PROBLEM DESCRIPTION: Only lines containing the string "easy" belong in the answer; find them in the records and copy them.

(Saved entries)
========
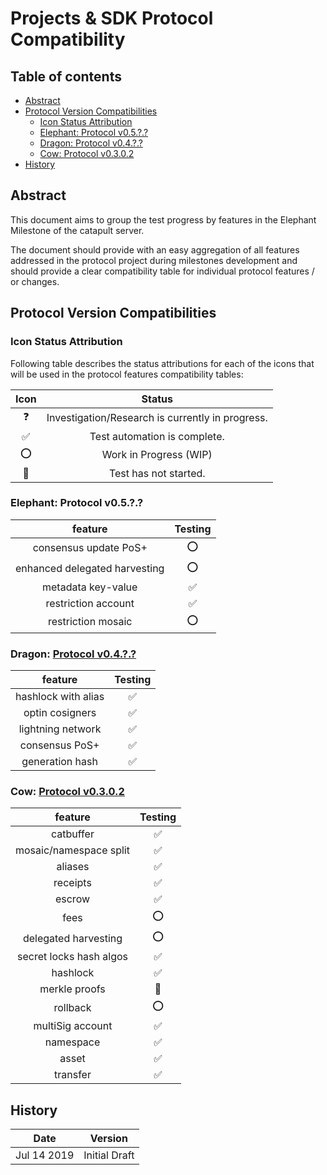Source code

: # Projects & SDK Protocol Compatibility

## Table of contents

- [Abstract](#abstract)
- [Protocol Version Compatibilities](#protocol-version-compatibilities)
  - [Icon Status Attribution](#icon-status-attribution)
  - [Elephant: Protocol v0.5.?.?](#)
  - [Dragon: Protocol v0.4.?.?](#)
  - [Cow: Protocol v0.3.0.2](#cow-protocol-v0302)
- [History](#history)

## Abstract

This document aims to group the test progress by features in the Elephant Milestone of the catapult server.  

The document should provide with an easy aggregation of all features addressed in the protocol project during milestones development and should provide a clear compatibility table for individual protocol features / or changes.

## Protocol Version Compatibilities

### Icon Status Attribution

Following table describes the status attributions for each of the icons that will be used in the protocol features compatibility tables:

| Icon | Status |
| :-: | :-: |
| :question: | Investigation/Research is currently in progress. |
| :white_check_mark: | Test automation is complete. |
| :o: | Work in Progress (WIP) |
| :stop_sign: | Test has not started. |

### Elephant: Protocol v0.5.?.?

| feature | Testing |
| :-: |:-: |
| consensus update PoS+ | :o:  |
| enhanced delegated harvesting | :o: |
| metadata key-value | :white_check_mark: |
| restriction account| :white_check_mark: |
| restriction mosaic | :o: |

### Dragon: [Protocol v0.4.?.?](https://github.com/nemtech/catapult-server/milestone/5)

| feature | Testing |
| :-: |:-: |
| hashlock with alias | :white_check_mark: |
| optin cosigners | :white_check_mark: |
| lightning network | :white_check_mark: |
| consensus PoS+ | :white_check_mark:  |
| generation hash | :white_check_mark: |

### Cow: [Protocol v0.3.0.2](https://github.com/nemtech/catapult-server/milestone/3)

| feature | Testing|
| :-: |:-: |
| catbuffer | :white_check_mark:  |
| mosaic/namespace split | :white_check_mark: |
| aliases | :white_check_mark: |
| receipts | :white_check_mark: |
| escrow | :white_check_mark: |
| fees | :o: |
| delegated harvesting | :o: |
| secret locks hash algos | :white_check_mark: |
| hashlock | :white_check_mark: |
| merkle proofs | :stop_sign: |
| rollback | :o: |
| multiSig account | :white_check_mark: |
| namespace | :white_check_mark: |
| asset | :white_check_mark: |
| transfer | :white_check_mark: |


## History

| **Date**      | **Version**   |
| ------------- | ------------- |
| Jul 14 2019   | Initial Draft |
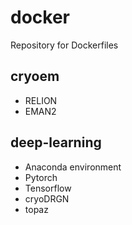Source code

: # docker
Repository for Dockerfiles

## cryoem
* RELION
* EMAN2

## deep-learning
* Anaconda environment
* Pytorch
* Tensorflow
* cryoDRGN
* topaz
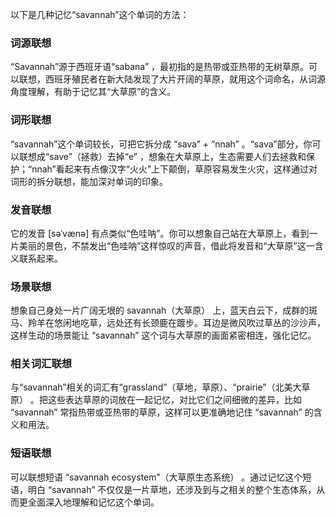 以下是几种记忆“savannah”这个单词的方法：

### 词源联想
“Savannah”源于西班牙语“sabana” ，最初指的是热带或亚热带的无树草原。可以联想，西班牙殖民者在新大陆发现了大片开阔的草原，就用这个词命名，从词源角度理解，有助于记忆其“大草原”的含义。

### 词形联想
“savannah”这个单词较长，可把它拆分成 “sava” + “nnah” 。“sava”部分，你可以联想成“save”（拯救）去掉“e” ，想象在大草原上，生态需要人们去拯救和保护；“nnah”看起来有点像汉字“火火”上下颠倒，草原容易发生火灾，这样通过对词形的拆分联想，能加深对单词的印象。

### 发音联想
它的发音 [səˈvænə] 有点类似“色哇呐”。你可以想象自己站在大草原上，看到一片美丽的景色，不禁发出“色哇呐”这样惊叹的声音，借此将发音和“大草原”这一含义联系起来。

### 场景联想
想象自己身处一片广阔无垠的 savannah（大草原） 上，蓝天白云下，成群的斑马、羚羊在悠闲地吃草，远处还有长颈鹿在踱步。耳边是微风吹过草丛的沙沙声，这样生动的场景能让 “savannah” 这个词与大草原的画面紧密相连，强化记忆。

### 相关词汇联想
与“savannah”相关的词汇有“grassland”（草地，草原）、“prairie”（北美大草原） 。把这些表达草原的词放在一起记忆，对比它们之间细微的差异，比如 “savannah” 常指热带或亚热带的草原，这样可以更准确地记住 “savannah” 的含义和用法。

### 短语联想
可以联想短语 “savannah ecosystem”（大草原生态系统） 。通过记忆这个短语，明白 “savannah” 不仅仅是一片草地，还涉及到与之相关的整个生态体系，从而更全面深入地理解和记忆这个单词。 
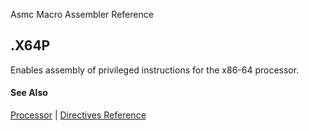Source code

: Asmc Macro Assembler Reference

## .X64P

Enables assembly of privileged instructions for the x86-64 processor.

#### See Also

[Processor](processor.md) | [Directives Reference](readme.md)
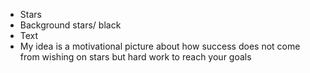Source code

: - Stars
- Background stars/ black 
- Text 
- My idea is a motivational picture about how success does not come from wishing on stars but hard work to reach your goals 
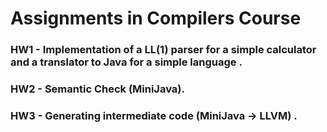 # Assignments in Compilers Course


### HW1 - Implementation of a LL(1) parser for a simple calculator and a translator to Java for a simple language	.

### HW2 - Semantic Check (MiniJava).

### HW3 - Generating intermediate code (MiniJava -> LLVM)	.
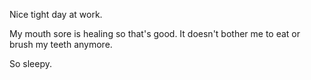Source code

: Nice tight day at work.

My mouth sore is healing so that's good. It doesn't bother me to eat or brush my teeth anymore.

So sleepy.
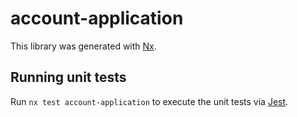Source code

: # account-application

This library was generated with [Nx](https://nx.dev).

## Running unit tests

Run `nx test account-application` to execute the unit tests via [Jest](https://jestjs.io).
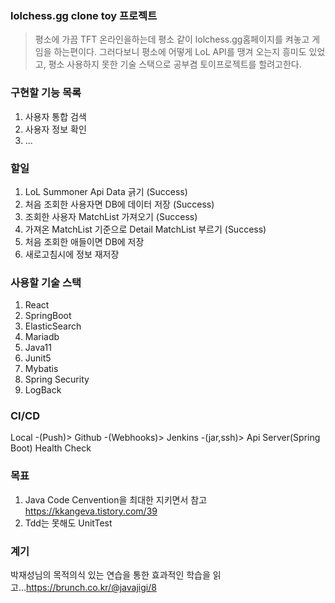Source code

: ### lolchess.gg clone toy 프로젝트

> 평소에 가끔 TFT 온라인을하는데 평소 같이 lolchess.gg홈페이지를 켜놓고 게임을 하는편이다.
> 그러다보니 평소에 어떻게 LoL API를 땡겨 오는지 흥미도 있었고, 평소 사용하지 못한 기술 스택으로
> 공부겸 토이프로젝트를 할려고한다.

### 구현할 기능 목록
1. 사용자 통합 검색
2. 사용자 정보 확인
3. ...

### 할일
1. LoL Summoner Api Data 긁기 (Success)
2. 처음 조회한 사용자면 DB에 데이터 저장 (Success)
3. 조회한 사용자 MatchList 가져오기 (Success)
4. 가져온 MatchList 기준으로 Detail MatchList 부르기 (Success)
5. 처음 조회한 애들이면 DB에 저장
6. 새로고침시에 정보 재저장 

### 사용할 기술 스택
1. React
2. SpringBoot
3. ElasticSearch
4. Mariadb
5. Java11
6. Junit5
7. Mybatis
8. Spring Security
9. LogBack

### CI/CD
Local -(Push)> Github -(Webhooks)> Jenkins -(jar,ssh)> Api Server(Spring Boot) Health Check

### 목표
1. Java Code Cenvention을 최대한 지키면서 참고 https://kkangeva.tistory.com/39
2. Tdd는 못해도 UnitTest

### 계기
박재성님의 목적의식 있는 연습을 통한 효과적인 학습을 읽고...https://brunch.co.kr/@javajigi/8 
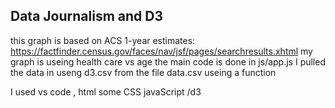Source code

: ##  Data Journalism and D3


 this graph is based on ACS 1-year estimates: https://factfinder.census.gov/faces/nav/jsf/pages/searchresults.xhtml
 my graph is useing health care vs age the main code is done in js/app.js I pulled the data in useng d3.csv from the file data.csv useing a function 

I used vs code , html some CSS javaScript /d3 





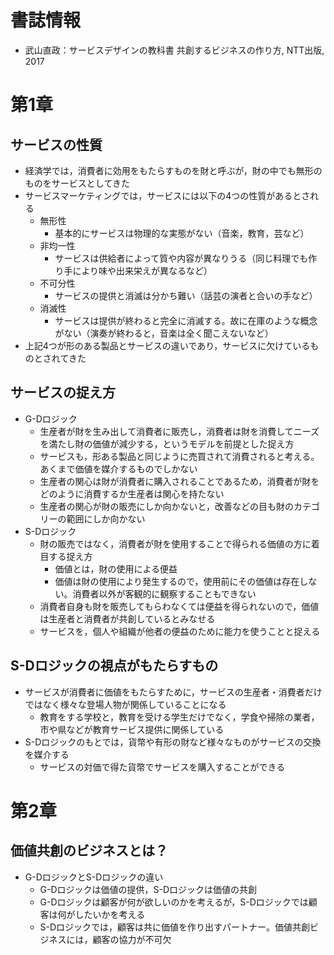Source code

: # 書誌情報
- 武山直政：サービスデザインの教科書 共創するビジネスの作り方, NTT出版, 2017

# 第1章
## サービスの性質
- 経済学では，消費者に効用をもたらすものを財と呼ぶが，財の中でも無形のものをサービスとしてきた
- サービスマーケティングでは，サービスには以下の4つの性質があるとされる
  - 無形性
    - 基本的にサービスは物理的な実態がない（音楽，教育，芸など）
  - 非均一性
    - サービスは供給者によって質や内容が異なりうる（同じ料理でも作り手により味や出来栄えが異なるなど）
  - 不可分性
    - サービスの提供と消滅は分かち難い（話芸の演者と合いの手など）
  - 消滅性
    - サービスは提供が終わると完全に消滅する。故に在庫のような概念がない（演奏が終わると，音楽は全く聞こえないなど）
- 上記4つが形のある製品とサービスの違いであり，サービスに欠けているものとされてきた
## サービスの捉え方
- G-Dロジック
  - 生産者が財を生み出して消費者に販売し，消費者は財を消費してニーズを満たし財の価値が減少する，というモデルを前提とした捉え方
  - サービスも，形ある製品と同じように売買されて消費されると考える。あくまで価値を媒介するものでしかない
  - 生産者の関心は財が消費者に購入されることであるため，消費者が財をどのように消費するか生産者は関心を持たない
  - 生産者の関心が財の販売にしか向かないと，改善などの目も財のカテゴリーの範囲にしか向かない
- S-Dロジック
  - 財の販売ではなく，消費者が財を使用することで得られる価値の方に着目する捉え方
    - 価値とは，財の使用による便益
    - 価値は財の使用により発生するので，使用前にその価値は存在しない。消費者以外が客観的に観察することもできない
  - 消費者自身も財を販売してもらわなくては便益を得られないので，価値は生産者と消費者が共創しているとみなせる
  - サービスを，個人や組織が他者の便益のために能力を使うことと捉える
## S-Dロジックの視点がもたらすもの
- サービスが消費者に価値をもたらすために，サービスの生産者・消費者だけではなく様々な登場人物が関係していることになる
  - 教育をする学校と，教育を受ける学生だけでなく，学食や掃除の業者，市や県などが教育サービス提供に関係している
- S-Dロジックのもとでは，貨幣や有形の財など様々なものがサービスの交換を媒介する
  - サービスの対価で得た貨幣でサービスを購入することができる

# 第2章
## 価値共創のビジネスとは？
- G-DロジックとS-Dロジックの違い
  - G-Dロジックは価値の提供，S-Dロジックは価値の共創
  - G-Dロジックは顧客が何が欲しいのかを考えるが，S-Dロジックでは顧客は何がしたいかを考える
  - S-Dロジックでは，顧客は共に価値を作り出すパートナー。価値共創ビジネスには，顧客の協力が不可欠
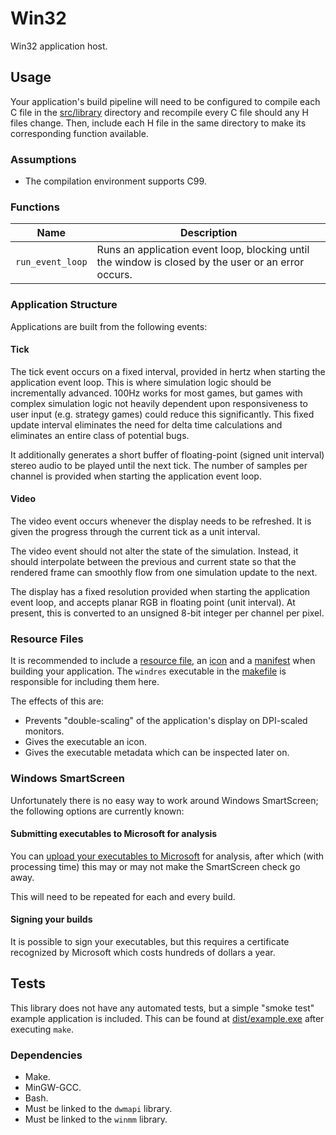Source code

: # Win32

Win32 application host.

## Usage

Your application's build pipeline will need to be configured to compile each C
file in the [src/library](./src/library) directory and recompile every C file
should any H files change.  Then, include each H file in the same directory to
make its corresponding function available.

### Assumptions

- The compilation environment supports C99.

### Functions

| Name             | Description                                                                                         |
| ---------------- | --------------------------------------------------------------------------------------------------- |
| `run_event_loop` | Runs an application event loop, blocking until the window is closed by the user or an error occurs. |

### Application Structure

Applications are built from the following events:

#### Tick

The tick event occurs on a fixed interval, provided in hertz when starting the
application event loop.  This is where simulation logic should be incrementally
advanced.  100Hz works for most games, but games with complex simulation logic
not heavily dependent upon responsiveness to user input (e.g. strategy games)
could reduce this significantly.  This fixed update interval eliminates the need
for delta time calculations and eliminates an entire class of potential bugs.

It additionally generates a short buffer of floating-point (signed unit
interval) stereo audio to be played until the next tick.  The number of samples
per channel is provided when starting the application event loop.

#### Video

The video event occurs whenever the display needs to be refreshed.  It is given
the progress through the current tick as a unit interval.

The video event should not alter the state of the simulation.  Instead, it
should interpolate between the previous and current state so that the rendered
frame can smoothly flow from one simulation update to the next.

The display has a fixed resolution provided when starting the application event
loop, and accepts planar RGB in floating point (unit interval).  At present,
this is converted to an unsigned 8-bit integer per channel per pixel.

### Resource Files

It is recommended to include a [resource file](./src/example/resource.rc), an
[icon](./src/example/example.ico) and a
[manifest](./src/example/manifest.manifest) when building your application.
The `windres` executable in the [makefile](./makefile) is responsible for
including them here.

The effects of this are:

- Prevents "double-scaling" of the application's display on DPI-scaled monitors.
- Gives the executable an icon.
- Gives the executable metadata which can be inspected later on.

### Windows SmartScreen

Unfortunately there is no easy way to work around Windows SmartScreen; the
following options are currently known:

#### Submitting executables to Microsoft for analysis

You can [upload your executables to Microsoft](https://www.microsoft.com/en-us/wdsi/filesubmission)
for analysis, after which (with processing time) this may or may not make the
SmartScreen check go away.

This will need to be repeated for each and every build.

#### Signing your builds

It is possible to sign your executables, but this requires a certificate
recognized by Microsoft which costs hundreds of dollars a year.

## Tests

This library does not have any automated tests, but a simple "smoke test"
example application is included.  This can be found at
[dist/example.exe](dist/example.exe) after executing `make`.

### Dependencies

- Make.
- MinGW-GCC.
- Bash.
- Must be linked to the `dwmapi` library.
- Must be linked to the `winmm` library.
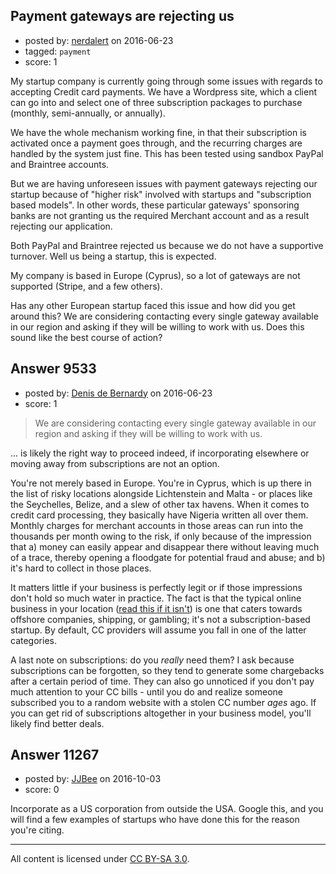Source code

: ## Payment gateways are rejecting us

- posted by: [nerdalert](https://stackexchange.com/users/7006917/nerdalert) on 2016-06-23
- tagged: `payment`
- score: 1

My startup company is currently going through some issues with regards to accepting Credit card payments. We have a Wordpress site, which a client can go into and select one of three subscription packages to purchase (monthly, semi-annually, or annually). 

We have the whole mechanism working fine, in that their subscription is activated once a payment goes through, and the recurring charges are handled by the system just fine. This has been tested using sandbox PayPal and Braintree accounts.

But we are having unforeseen issues with payment gateways rejecting our startup because of "higher risk" involved with startups and "subscription based models". In other words, these particular gateways' sponsoring banks are not granting us the required Merchant account and as a result rejecting our application.

Both PayPal and Braintree rejected us because we do not have a supportive turnover. Well us being a startup, this is expected.

My company is based in Europe (Cyprus), so a lot of gateways are not supported (Stripe, and a few others). 

Has any other European startup faced this issue and how did you get around this? We are considering contacting every single gateway available in our region and asking if they will be willing to work with us. Does this sound like the best course of action?


## Answer 9533

- posted by: [Denis de Bernardy](https://stackexchange.com/users/182468/denis-de-bernardy) on 2016-06-23
- score: 1

> We are considering contacting every single gateway available in our region and asking if they will be willing to work with us.

... is likely the right way to proceed indeed, if incorporating elsewhere or moving away from subscriptions are not an option.

You're not merely based in Europe. You're in Cyprus, which is up there in the list of risky locations alongside Lichtenstein and Malta - or places like the Seychelles, Belize, and a slew of other tax havens. When it comes to credit card processing, they basically have Nigeria written all over them. Monthly charges for merchant accounts in those areas can run into the thousands per month owing to the risk, if only because of the impression that a) money can easily appear and disappear there without leaving much of a trace, thereby opening a floodgate for potential fraud and abuse; and b) it's hard to collect in those places.

It matters little if your business is perfectly legit or if those impressions don't hold so much water in practice. The fact is that the typical online business in your location ([read this if it isn't](https://startups.stackexchange.com/questions/1592/tax-structuring-how-to-pay-no-corporate-tax/1665#1665)) is one that caters towards offshore companies, shipping, or gambling; it's not a subscription-based startup. By default, CC providers will assume you fall in one of the latter categories.

A last note on subscriptions: do you _really_ need them? I ask because subscriptions can be forgotten, so they tend to generate some chargebacks after a certain period of time. They can also go unnoticed if you don't pay much attention to your CC bills - until you do and realize someone subscribed you to a random website with a stolen CC number _ages_ ago. If you can get rid of subscriptions altogether in your business model, you'll likely find better deals.


## Answer 11267

- posted by: [JJBee](https://stackexchange.com/users/6998558/jjbee) on 2016-10-03
- score: 0

Incorporate as a US corporation from outside the USA. Google this, and you will find a few examples of startups who have done this for the reason you're citing.



---

All content is licensed under [CC BY-SA 3.0](https://creativecommons.org/licenses/by-sa/3.0/).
========
WRITTEN REPLY:
The document should provide with an easy aggregation of all features addressed in the protocol project during milestones development and should provide a clear compatibility table for individual protocol features / or changes.
Unfortunately there is no easy way to work around Windows SmartScreen; the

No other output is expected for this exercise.